Em discurso de abertura, Xi disse que China e Estados Unidos têm mais interesses em comum do que diferenças, e propôs que as duas potências construam juntas um futuro positivo para a humanidade.
Trump chamou o encontro de “uma honra” e afirmou que a relação bilateral será “melhor do que nunca”.
Parceria no discurso, tensão na agenda
A cúpula desta semana é o segundo encontro presencial entre os dois líderes em menos de um ano. Em outubro de 2025, Trump e Xi haviam anunciado acordos e pausado a guerra tarifária que vinha afetando o comércio bilateral.
Desta vez, porém, a reunião ocorre em contexto mais carregado. A guerra no Irã — ainda em curso apesar do cessar-fogo no Oriente Médio — serve de pano de fundo, com Trump ameaçando novos ataques diante da falta de acordo definitivo.

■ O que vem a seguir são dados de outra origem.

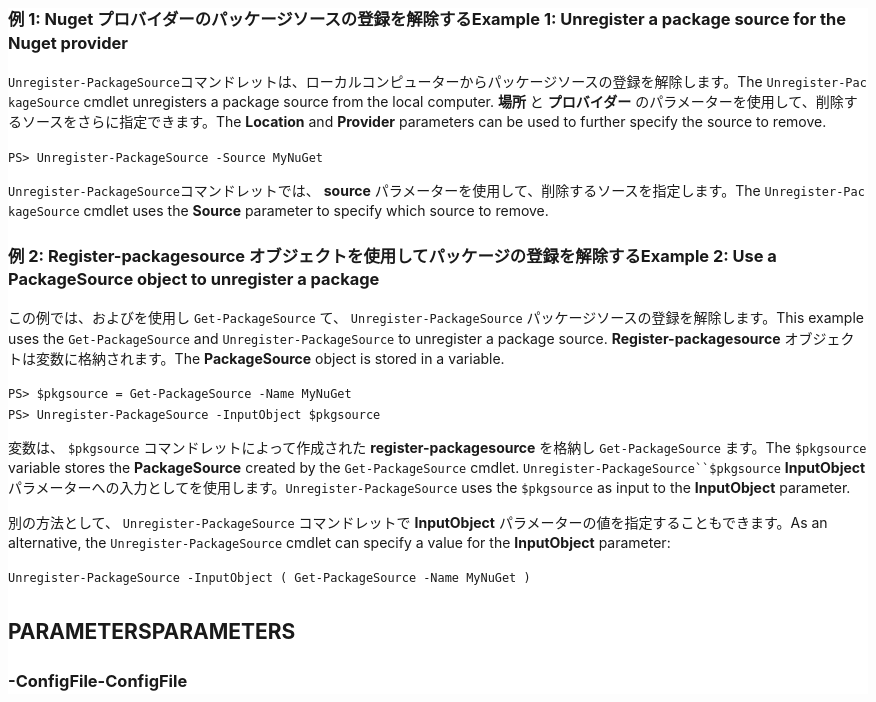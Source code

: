 ### <span data-ttu-id="cc71f-118">例 1: Nuget プロバイダーのパッケージソースの登録を解除する</span><span class="sxs-lookup"><span data-stu-id="cc71f-118">Example 1: Unregister a package source for the Nuget provider</span></span>

<span data-ttu-id="cc71f-119">`Unregister-PackageSource`コマンドレットは、ローカルコンピューターからパッケージソースの登録を解除します。</span><span class="sxs-lookup"><span data-stu-id="cc71f-119">The `Unregister-PackageSource` cmdlet unregisters a package source from the local computer.</span></span> <span data-ttu-id="cc71f-120">**場所** と **プロバイダー** のパラメーターを使用して、削除するソースをさらに指定できます。</span><span class="sxs-lookup"><span data-stu-id="cc71f-120">The **Location** and **Provider** parameters can be used to further specify the source to remove.</span></span>

```
PS> Unregister-PackageSource -Source MyNuGet
```

<span data-ttu-id="cc71f-121">`Unregister-PackageSource`コマンドレットでは、 **source** パラメーターを使用して、削除するソースを指定します。</span><span class="sxs-lookup"><span data-stu-id="cc71f-121">The `Unregister-PackageSource` cmdlet uses the **Source** parameter to specify which source to remove.</span></span>

### <span data-ttu-id="cc71f-122">例 2: Register-packagesource オブジェクトを使用してパッケージの登録を解除する</span><span class="sxs-lookup"><span data-stu-id="cc71f-122">Example 2: Use a PackageSource object to unregister a package</span></span>

<span data-ttu-id="cc71f-123">この例では、およびを使用し `Get-PackageSource` て、 `Unregister-PackageSource` パッケージソースの登録を解除します。</span><span class="sxs-lookup"><span data-stu-id="cc71f-123">This example uses the `Get-PackageSource` and `Unregister-PackageSource` to unregister a package source.</span></span> <span data-ttu-id="cc71f-124">**Register-packagesource** オブジェクトは変数に格納されます。</span><span class="sxs-lookup"><span data-stu-id="cc71f-124">The **PackageSource** object is stored in a variable.</span></span>

```
PS> $pkgsource = Get-PackageSource -Name MyNuGet
PS> Unregister-PackageSource -InputObject $pkgsource
```

<span data-ttu-id="cc71f-125">変数は、 `$pkgsource` コマンドレットによって作成された **register-packagesource** を格納し `Get-PackageSource` ます。</span><span class="sxs-lookup"><span data-stu-id="cc71f-125">The `$pkgsource` variable stores the **PackageSource** created by the `Get-PackageSource` cmdlet.</span></span>
<span data-ttu-id="cc71f-126">`Unregister-PackageSource``$pkgsource` **InputObject** パラメーターへの入力としてを使用します。</span><span class="sxs-lookup"><span data-stu-id="cc71f-126">`Unregister-PackageSource` uses the `$pkgsource` as input to the **InputObject** parameter.</span></span>

<span data-ttu-id="cc71f-127">別の方法として、 `Unregister-PackageSource` コマンドレットで **InputObject** パラメーターの値を指定することもできます。</span><span class="sxs-lookup"><span data-stu-id="cc71f-127">As an alternative, the `Unregister-PackageSource` cmdlet can specify a value for the **InputObject** parameter:</span></span>

`Unregister-PackageSource -InputObject ( Get-PackageSource -Name MyNuGet )`

## <span data-ttu-id="cc71f-128">PARAMETERS</span><span class="sxs-lookup"><span data-stu-id="cc71f-128">PARAMETERS</span></span>

### <span data-ttu-id="cc71f-129">-ConfigFile</span><span class="sxs-lookup"><span data-stu-id="cc71f-129">-ConfigFile</span></span>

A cúpula chegou carregada de temas explosivos: em novembro de 2025, Trump acusou Pequim de testar armas nucleares em segredo. A acusação foi reforçada por um subsecretário americano em fevereiro deste ano, semanas antes do início da guerra no Irã.
Taiwan também está no centro das tensões estruturais. A China considera a ilha parte de seu território, enquanto os Estados Unidos atuam para garantir a autonomia da região — um ponto de atrito que não desaparece da agenda bilateral.
IA e tarifas dominam a pauta econômica e tecnológica
Além das tensões geopolíticas, Trump e Xi também devem avançar em temas econômicos e tecnológicos. A inteligência artificial é um dos pontos mais sensíveis: assessores do governo americano demonstraram preocupação com o avanço de modelos desenvolvidos na China, e a avaliação é que os dois países precisam criar um canal de comunicação para evitar conflitos nessa área.
No campo comercial, negociadores haviam identificado cerca de US$ 30 bilhões em produtos para redução tarifária recíproca e discutiam a criação de um Conselho de Comércio bilateral — dando números concretos à conversa que Trump e Xi retomam agora em Pequim.
A trégua tarifária firmada em outubro de 2025 ainda vigora, mas o encontro desta semana pode definir se a pausa se transforma em acordo duradouro — ou se uma nova rodada de tensões está por vir.